Cudd became the Arts & Sciences leader August 1. She replaces Virginia Sapiro, who stepped down after eight years and is taking a year’s sabbatical before returning to teach in the CAS political science department. Cudd comes to BU from the University of Kansas, where she had been vice provost.

“I am delighted that we have been able to recruit Ann Cudd to Boston University,” says Jean Morrison, University provost. “Ann will be an excellent leader for CAS and a strong partner in moving the University forward. I am looking forward to working with Ann to achieve our shared goals of excellence in CAS and strong partnerships across the University.”

President Robert A. Brown says he is excited that Cudd is joining the University. “Ann brings us a wealth of experience as a faculty member and academic leader at a major research university dedicated to quality undergraduate education,” Brown says.

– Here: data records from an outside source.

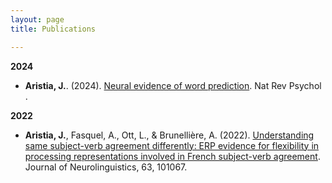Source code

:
 ```yaml
---
layout: page
title: Publications

---
```

**2024**

- **Aristia, J.**. (2024). [Neural evidence of word prediction](https://doi.org/10.1038/s44159-024-00279-z). Nat Rev Psychol .

**2022**

- **Aristia, J.**, Fasquel, A., Ott, L., & Brunellière, A. (2022). [Understanding same subject-verb agreement differently: ERP evidence for flexibility in processing representations involved in French subject-verb agreement](https://www.sciencedirect.com/science/article/abs/pii/S0911604422000112). Journal of Neurolinguistics, 63, 101067.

A philosopher who researches oppression by probing disciplines from economics to psychology, Cudd says her first order of deanship business is “a lot of listening and talk to a lot of people, to find out what are the passions of the current faculty, how can they see their disciplines growing, and their interdisciplinary projects in research going forward.” Cudd says she’s eager to promote BU’s initiatives in expanding its big data faculty and abilities, developing a new, University-wide general education curriculum, and physically redesigning classrooms for more interactive instruction. (“You can’t have chairs that are stuck to the floor,” she says.)

One thing is certain: the new dean of BU’s liberal arts and sciences school disagrees with those who say the country should downplay the liberal arts in favor of professionally oriented fields (business, science, technology, engineering, and math) because the latter generally provide more and better-paying jobs. A broad liberal arts and sciences education prepares students who are likely to change jobs several times over their careers, Cudd says, and there is plenty of research showing that the pay gap between the professionally oriented majors and other majors closes by middle age.

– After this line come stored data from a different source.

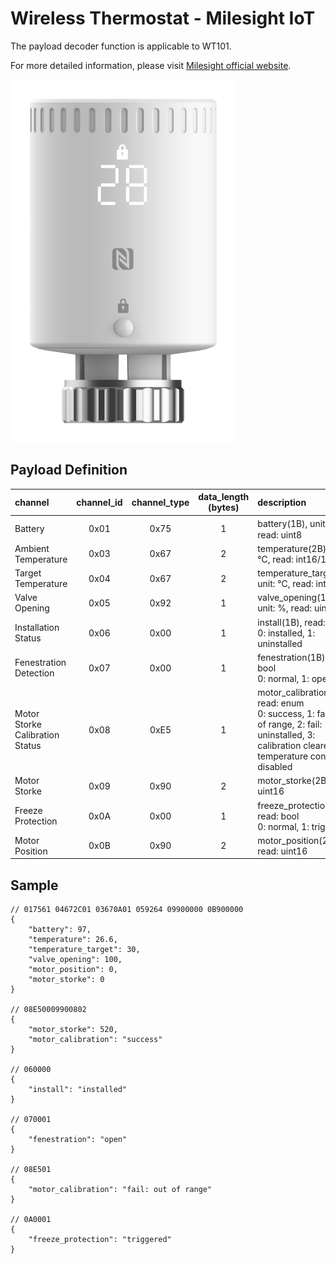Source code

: # Wireless Thermostat - Milesight IoT

The payload decoder function is applicable to WT101.

For more detailed information, please visit [Milesight official website](https://www.milesight-iot.com).

![WT101](WT101.png)

## Payload Definition

| channel                         | channel_id | channel_type | data_length (bytes) | description                                                                                                                                            |
| :------------------------------ | :--------: | :----------: | :-----------------: | :----------------------------------------------------------------------------------------------------------------------------------------------------- |
| Battery                         |    0x01    |     0x75     |          1          | battery(1B), unit：%, read: uint8                                                                                                                      |
| Ambient Temperature             |    0x03    |     0x67     |          2          | temperature(2B), unit: ℃, read: int16/10                                                                                                               |
| Target Temperature              |    0x04    |     0x67     |          2          | temperature_target(2B), unit: ℃, read: int16/10                                                                                                        |
| Valve Opening                   |    0x05    |     0x92     |          1          | valve_opening(1B), unit: %, read: uint8                                                                                                                |
| Installation Status             |    0x06    |     0x00     |          1          | install(1B), read: bool<br/>0: installed, 1: uninstalled                                                                                               |
| Fenestration Detection          |    0x07    |     0x00     |          1          | fenestration(1B), read: bool<br/>0: normal, 1: open                                                                                                    |
| Motor Storke Calibration Status |    0x08    |     0xE5     |          1          | motor_calibration(1B), read: enum<br/>0: success, 1: fail: out of range, 2: fail: uninstalled, 3: calibration cleared, 4: temperature control disabled |
| Motor Storke                    |    0x09    |     0x90     |          2          | motor_storke(2B), read: uint16                                                                                                                         |
| Freeze Protection               |    0x0A    |     0x00     |          1          | freeze_protection(1B), read: bool<br/>0: normal, 1: triggered                                                                                          |
| Motor Position                  |    0x0B    |     0x90     |          2          | motor_position(2B), read: uint16                                                                                                                       |

## Sample

```
// 017561 04672C01 03670A01 059264 09900000 0B900000 
{
    "battery": 97,
    "temperature": 26.6,
    "temperature_target": 30,
    "valve_opening": 100,
    "motor_position": 0,
    "motor_storke": 0
}

// 08E50009900802
{
    "motor_storke": 520,
    "motor_calibration": "success"
}

// 060000
{
    "install": "installed"
}

// 070001
{
    "fenestration": "open"
}

// 08E501
{
    "motor_calibration": "fail: out of range"
}

// 0A0001
{
    "freeze_protection": "triggered"
}
```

“The humanities are especially good at teaching us how to look at society differently, look at questions differently, ask the ethical questions,” she says. “It doesn’t make sense to me to study the sciences in isolation from the humanities and the social sciences.” All those fields ultimately chase a better understanding of the world in order to make it better, and those are not just scientific questions, but “social science questions, interpretive questions, and also humanistic questions.”

And, she says, “if we back off from a broad arts and sciences education for all of our students…we are bringing about our own eventual decline.”

Cudd practices what she preaches in her own academic research, which helped pioneer “analytical feminism,” a field that seeks to quantify the oppression of women (and others) in economic and political terms, she says, rather than discuss solely “what does it feel like to be oppressed.” She has written numerous papers, including one arguing that capitalism is good for women—an insight she says can be countercultural in the liberal environment of academia.

“Capitalism frees women from the bonds of tradition and also helps women to find a way to get lots of opportunities in capitalist enterprise,” she says. “If you’re a good trading partner with me, then I’ll trade with you, and it doesn’t matter what the color of your skin is or what your gender is.…I do disagree with the socialist feminists who argue that capitalism inevitably is a kind of oppressive system for all people. I think, actually, it has progressive ends.”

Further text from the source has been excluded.